◆ What the task asks: Below are records to print word for word; include none of their pictures.

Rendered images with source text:

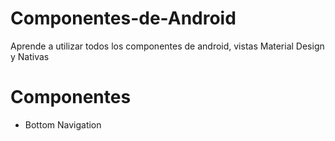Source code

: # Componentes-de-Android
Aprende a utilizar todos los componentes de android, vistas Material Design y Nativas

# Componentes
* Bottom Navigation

◆ Written solution:
Source code

: # Componentes-de-Android
Aprende a utilizar todos los componentes de android, vistas Material Design y Nativas

# Componentes
* Bottom Navigation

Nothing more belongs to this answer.